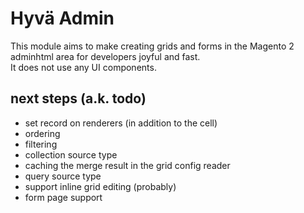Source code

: # Hyvä Admin

This module aims to make creating grids and forms in the Magento 2 adminhtml area for developers joyful and fast.  
It does not use any UI components.


## next steps (a.k. todo)

* set record on renderers (in addition to the cell)
* ordering
* filtering
* collection source type
* caching the merge result in the grid config reader
* query source type
* support inline grid editing (probably)
* form page support
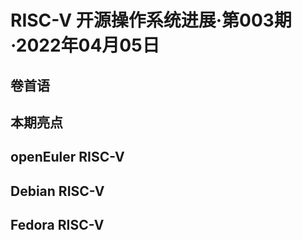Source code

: # RISC-V 开源操作系统进展·第003期·2022年04月05日

## 卷首语

## 本期亮点

## openEuler RISC-V

## Debian RISC-V

## Fedora RISC-V

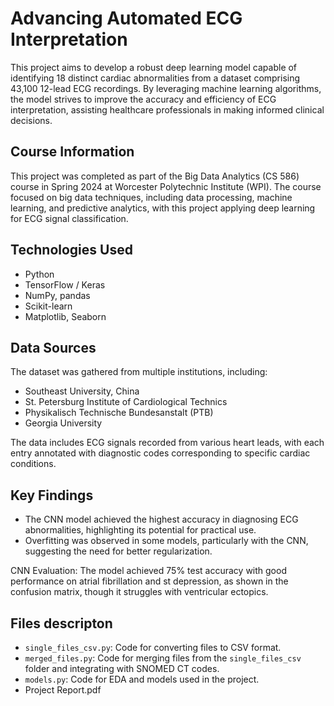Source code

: # Advancing Automated ECG Interpretation

This project aims to develop a robust deep learning model capable of identifying 18 distinct cardiac abnormalities from a dataset comprising 43,100 12-lead ECG recordings. By leveraging machine learning algorithms, the model strives to improve the accuracy and efficiency of ECG interpretation, assisting healthcare professionals in making informed clinical decisions.

## Course Information
This project was completed as part of the Big Data Analytics (CS 586) course in Spring 2024 at Worcester Polytechnic Institute (WPI). The course focused on big data techniques, including data processing, machine learning, and predictive analytics, with this project applying deep learning for ECG signal classification.

## Technologies Used

- Python
- TensorFlow / Keras
- NumPy, pandas
- Scikit-learn
- Matplotlib, Seaborn

## Data Sources

The dataset was gathered from multiple institutions, including:
- Southeast University, China
- St. Petersburg Institute of Cardiological Technics
- Physikalisch Technische Bundesanstalt (PTB)
- Georgia University

The data includes ECG signals recorded from various heart leads, with each entry annotated with diagnostic codes corresponding to specific cardiac conditions.

## Key Findings

- The CNN model achieved the highest accuracy in diagnosing ECG abnormalities, highlighting its potential for practical use.
- Overfitting was observed in some models, particularly with the CNN, suggesting the need for better regularization.

CNN Evaluation: The model achieved 75% test accuracy with good performance on atrial fibrillation and st depression, as shown in the confusion matrix, though it struggles with ventricular ectopics.


## Files descripton
- `single_files_csv.py`: Code for converting files to CSV format.
- `merged_files.py`: Code for merging files from the `single_files_csv` folder and integrating with SNOMED CT codes.
- `models.py`: Code for EDA and models used in the project.
- Project Report.pdf

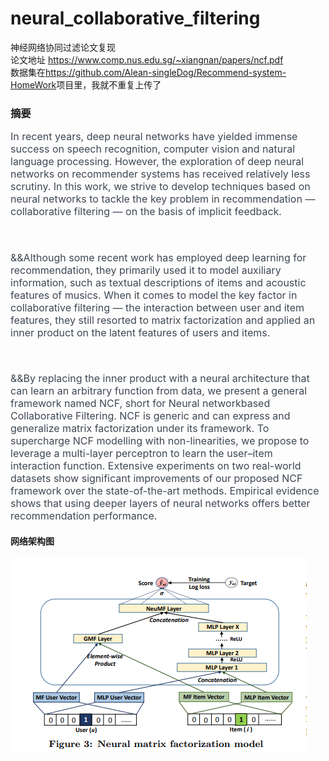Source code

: # neural_collaborative_filtering
神经网络协同过滤论文复现</br>
论文地址 https://www.comp.nus.edu.sg/~xiangnan/papers/ncf.pdf</br>
<span>数据集在<a>https://github.com/Alean-singleDog/Recommend-system-HomeWork</a>项目里，我就不重复上传了</span>
<h3>摘要</h3>
<span style="color: rgb(62, 71, 83);font-size: 16px;">In recent years, deep neural networks have yielded immense success on speech recognition, computer vision and natural language processing. However, the exploration of deep neural networks on recommender systems has received relatively less scrutiny. In this work, we strive to develop techniques based on neural networks to tackle the key problem in recommendation — collaborative filtering — on the basis of implicit feedback.</span>
<p style="margin-left: 8px;margin-right: 8px;line-height: 1.75em;"><span style="color: rgb(62, 71, 83);font-size: 16px;"><br></span></p>
    <span style="color: rgb(62, 71, 83);font-size: 16px;">&&Although some recent work has employed deep learning for recommendation, they primarily used it to model auxiliary information, such as textual descriptions of items and acoustic features of musics. When it comes to model the key factor in collaborative filtering — the interaction between user and item features, they still resorted to matrix factorization and applied an inner product on the latent features of users and items. </span>
    <p style="margin-left: 8px;margin-right: 8px;line-height: 1.75em;"><span style="color: rgb(62, 71, 83);font-size: 16px;"><br></span></p>
    <span style="color: rgb(62, 71, 83);font-size: 16px;">&&By replacing the inner product with a neural architecture that can learn an arbitrary function from data, we present a general framework named NCF, short for Neural networkbased Collaborative Filtering. NCF is generic and can express and generalize matrix factorization under its framework. To supercharge NCF modelling with non-linearities, we propose to leverage a multi-layer perceptron to learn the
user–item interaction function. Extensive experiments on two real-world datasets show significant improvements of our proposed NCF framework over the state-of-the-art methods.
Empirical evidence shows that using deeper layers of neural networks offers better recommendation performance.</span>
<h4>网络架构图</h4>
<img src="./image/微信截图_20200709171754.png"></img>
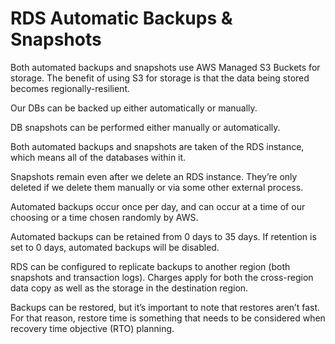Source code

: # RDS Automatic Backups & Snapshots

Both automated backups and snapshots use AWS Managed S3 Buckets for storage. The benefit of using S3 for storage is that the data being stored becomes regionally-resilient.

Our DBs can be backed up either automatically or manually.

DB snapshots can be performed either manually or automatically.

Both automated backups and snapshots are taken of the RDS instance, which means all of the databases within it.

Snapshots remain even after we delete an RDS instance. They’re only deleted if we delete them manually or via some other external process.

Automated backups occur once per day, and can occur at a time of our choosing or a time chosen randomly by AWS.

Automated backups can be retained from 0 days to 35 days. If retention is set to 0 days, automated backups will be disabled.

RDS can be configured to replicate backups to another region (both snapshots and transaction logs). Charges apply for both the cross-region data copy as well as the storage in the destination region.

Backups can be restored, but it’s important to note that restores aren’t fast. For that reason, restore time is something that needs to be considered when recovery time objective (RTO) planning.

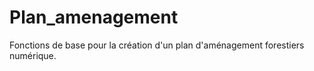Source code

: # Plan_amenagement
Fonctions de base pour la création d'un plan d'aménagement forestiers numérique.
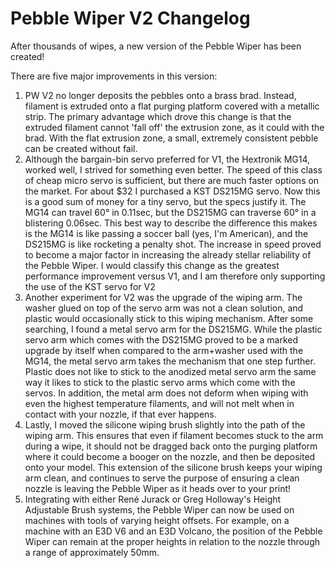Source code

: # Pebble Wiper V2 Changelog
After thousands of wipes, a new version of the Pebble Wiper has been created! 


There are five major improvements in this version:
1. PW V2 no longer deposits the pebbles onto a brass brad. Instead, filament is extruded onto a flat purging platform covered with a metallic strip. The primary advantage which drove this change is that the extruded filament cannot 'fall off' the extrusion zone, as it could with the brad. With the flat extrusion zone, a small, extremely consistent pebble can be created without fail.
2. Although the bargain-bin servo preferred for V1, the Hextronik MG14, worked well, I strived for something even better. The speed of this class of cheap micro servo is sufficient, but there are much faster options on the market. For about $32 I purchased a KST DS215MG servo. Now this is a good sum of money for a tiny servo, but the specs justify it. The MG14 can travel 60° in 0.11sec, but the DS215MG can traverse 60° in a blistering 0.06sec. This best way to describe the difference this makes is the MG14 is like passing a soccer ball (yes, I'm American), and the DS215MG is like rocketing a penalty shot. The increase in speed proved to become a major factor in increasing the already stellar reliability of the Pebble Wiper. I would classify this change as the greatest performance improvement versus V1, and I am therefore only supporting the use of the KST servo for V2 
3. Another experiment for V2 was the upgrade of the wiping arm. The washer glued on top of the servo arm was not a clean solution, and plastic would occasionally stick to this wiping mechanism. After some searching, I found a metal servo arm for the DS215MG. While the plastic servo arm which comes with the DS215MG proved to be a marked upgrade by itself when compared to the arm+washer used with the MG14, the metal servo arm takes the mechanism that one step further. Plastic does not like to stick to the anodized metal servo arm the same way it likes to stick to the plastic servo arms which come with the servos. In addition, the metal arm does not deform when wiping with even the highest temperature filaments, and will not melt when in contact with your nozzle, if that ever happens. 
4. Lastly, I moved the silicone wiping brush slightly into the path of the wiping arm. This ensures that even if filament becomes stuck to the arm during a wipe, it should not be dragged back onto the purging platform where it could become a booger on the nozzle, and then be deposited onto your model. This extension of the silicone brush keeps your wiping arm clean, and continues to serve the purpose of ensuring a clean nozzle is leaving the Pebble Wiper as it heads over to your print!
5. Integrating with either René Jurack or Greg Holloway's Height Adjustable Brush systems, the Pebble Wiper can now be used on machines with tools of varying height offsets. For example, on a machine with an E3D V6 and an E3D Volcano, the position of the Pebble Wiper can remain at the proper heights in relation to the nozzle through a range of approximately 50mm.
##########
▸ HOW TO COMPLETE THIS TASK
In the records above, find each line holding "servo" and copy it.

▸ ANSWER BOX
2. Although the bargain-bin servo preferred for V1, the Hextronik MG14, worked well, I strived for something even better. The speed of this class of cheap micro servo is sufficient, but there are much faster options on the market. For about $32 I purchased a KST DS215MG servo. Now this is a good sum of money for a tiny servo, but the specs justify it. The MG14 can travel 60° in 0.11sec, but the DS215MG can traverse 60° in a blistering 0.06sec. This best way to describe the difference this makes is the MG14 is like passing a soccer ball (yes, I'm American), and the DS215MG is like rocketing a penalty shot. The increase in speed proved to become a major factor in increasing the already stellar reliability of the Pebble Wiper. I would classify this change as the greatest performance improvement versus V1, and I am therefore only supporting the use of the KST servo for V2 
3. Another experiment for V2 was the upgrade of the wiping arm. The washer glued on top of the servo arm was not a clean solution, and plastic would occasionally stick to this wiping mechanism. After some searching, I found a metal servo arm for the DS215MG. While the plastic servo arm which comes with the DS215MG proved to be a marked upgrade by itself when compared to the arm+washer used with the MG14, the metal servo arm takes the mechanism that one step further. Plastic does not like to stick to the anodized metal servo arm the same way it likes to stick to the plastic servo arms which come with the servos. In addition, the metal arm does not deform when wiping with even the highest temperature filaments, and will not melt when in contact with your nozzle, if that ever happens. 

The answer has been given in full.